Understandably, the employer preferred a standard shift. That way, employees could attend a standard daily planning meeting together. And forepersons could be more easily assigned. While initially resistant to the idea of standard shifts, the union eventually bargained for a standard 10-hour shift – 10 hours because most members preferred it.

Decision
To start out, the arbitrator indicated that not all employer actions that have a negative impact on a family or parental obligation are discriminatory:

… I do not think that every conflict between a work obligation and a parental obligation must be accommodated by the employer. More importantly, I do not think that every such conflict should give rise to a finding of discrimination such that an inquiry should be conducted over whether the employer should accommodate the conflict.

Instead, arbitrators are to consider a number of factors when determining whether employees have been discriminated against on the basis of family status:

  1. What are the relevant characteristics establishing the grievors’ family status?
  2. What are the adverse effects complained of, and is it reasonable to expect that the Human Rights Code offers protection against the particular adverse effect of the employer’s action on each grievor?
  3. What prompted the adverse effect on the grievor – a change in the employer’s rule or a change in the characteristics of the grievors’ family status?
  4. What efforts have the grievors made to self-accommodate their conflict? Have they rejected options at self-accommodation that they should reasonably be expected to have made?
  5. In light of the answers to all those questions taken together, is it reasonable to make a finding of discrimination necessitating an inquiry into whether the employer is able to accommodate the adverse effects of the discrimination?

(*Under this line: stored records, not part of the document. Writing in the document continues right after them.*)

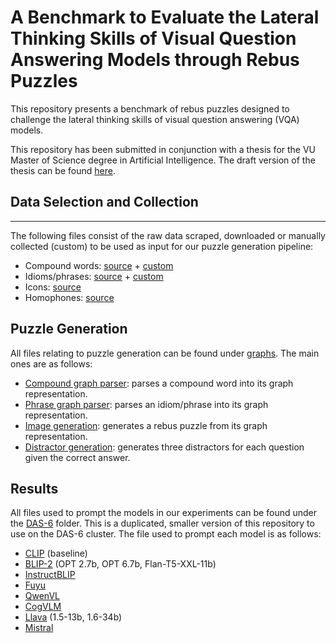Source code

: # A Benchmark to Evaluate the Lateral Thinking Skills of Visual Question Answering Models through Rebus Puzzles
This repository presents a benchmark of rebus puzzles designed to challenge the lateral thinking skills of visual question answering (VQA) models. 

This repository has been submitted in conjunction with a thesis for the VU Master of Science degree in Artificial Intelligence. The draft version of the thesis can be found [here](https://github.com/Koen-Kraaijveld/rebus-puzzles/blob/main/thesis_draft.pdf).

## Data Selection and Collection

---

The following files consist of the raw data scraped, downloaded or manually collected (custom) to be used as input for our puzzle generation pipeline:
- Compound words: [source](https://era.library.ualberta.ca/items/dc3b9033-14d0-48d7-b6fa-6398a30e61e4) + [custom](https://github.com/Koen-Kraaijveld/rebus-puzzles/blob/main/saved/custom_compounds.csv) 
- Idioms/phrases: [source](https://github.com/Koen-Kraaijveld/rebus-puzzles/blob/main/saved/idioms_raw.json) + [custom](https://github.com/Koen-Kraaijveld/rebus-puzzles/blob/main/saved/custom_phrases.json)
- Icons: [source](https://github.com/Koen-Kraaijveld/rebus-puzzles/blob/main/saved/icons_v2.json)
- Homophones: [source](https://github.com/Koen-Kraaijveld/rebus-puzzles/blob/main/saved/homophones_v2.json)


##  Puzzle Generation

All files relating to puzzle generation can be found under [graphs](https://github.com/Koen-Kraaijveld/rebus-puzzles/tree/main/graphs). The main ones are as follows:
- [Compound graph parser](https://github.com/Koen-Kraaijveld/rebus-puzzles/blob/main/graphs/parsers/CompoundRebusGraphParser.py): parses a compound word into its graph representation.
- [Phrase graph parser](https://github.com/Koen-Kraaijveld/rebus-puzzles/blob/main/graphs/parsers/PhraseRebusGraphParser.py): parses an idiom/phrase into its graph representation. 
- [Image generation](https://github.com/Koen-Kraaijveld/rebus-puzzles/blob/main/graphs/RebusImageConverterV2.py): generates a rebus puzzle from its graph representation.
- [Distractor generation](https://github.com/Koen-Kraaijveld/rebus-puzzles/blob/main/misc/phrase_similarity.py): generates three distractors for each question given the correct answer.

## Results

All files used to prompt the models in our experiments can be found under the [DAS-6](https://github.com/Koen-Kraaijveld/rebus-puzzles/tree/main/das6) folder. This is a duplicated, smaller version of this repository to use on the DAS-6 cluster. The file used to prompt each model is as follows:

- [CLIP](https://github.com/Koen-Kraaijveld/rebus-puzzles/tree/main/das6) (baseline)
- [BLIP-2](https://github.com/Koen-Kraaijveld/rebus-puzzles/blob/main/das6/models/BLIP2Experiment.py) (OPT 2.7b, OPT 6.7b, Flan-T5-XXL-11b)
- [InstructBLIP](https://github.com/Koen-Kraaijveld/rebus-puzzles/blob/main/das6/models/InstructBLIPExperiment.py)
- [Fuyu](https://github.com/Koen-Kraaijveld/rebus-puzzles/blob/main/das6/models/FuyuExperiment.py)
- [QwenVL](https://github.com/Koen-Kraaijveld/rebus-puzzles/blob/main/das6/models/QwenVLModel.py)
- [CogVLM](https://github.com/Koen-Kraaijveld/rebus-puzzles/blob/main/das6/models/CogVLMModel.py)
- [Llava](https://github.com/Koen-Kraaijveld/rebus-puzzles/blob/main/das6/models/LlavaExperiment.py) (1.5-13b, 1.6-34b)
- [Mistral](https://github.com/Koen-Kraaijveld/rebus-puzzles/blob/main/das6/models/MistralExperiment.py)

On this basis, the arbitrator held that Grievors 2, 3, and 4 hadn’t been discriminated against on the basis of family status. Rearranging of family responsibilities between spouses is what families do every day. Further, being unable to attend children’s extracurricular activities doesn’t amount to discrimination.

The employer wasn’t so lucky with Grievor 1. There, the arbitrator said that a change in a workplace rule that forces parents to alter a carefully constructed custody agreement to their detriment may be found to be discriminatory. In this instance, there should have first been an inquiry by the employer regarding the possibility of accommodation prior to forcing the Grievor to make substantial family and legal changes.

Where does that leave employers?
On balance, this case is favorable to employers. Like the British Columbia case last week, it reinforces that not every conflict between work and family obligations results in a duty to accommodate on the part of the employer. However, these “accommodation of family responsibility” cases are rising more frequently, and we expect that trend to continue.  As we said last week – proceed cautiously and pay attention to changes in workplace practices that affect unique or mandatory family obligations.

1 thought on “What Happens When Child Care and Work Conflict – More Guidance for Employers”

  1. what if you have an established schedule(1st shift) and employer wants to change your schedule to like 2nd or 3rd and its not a necessary change and the employee has 2 minor children in school and daycare and employer is aware of this??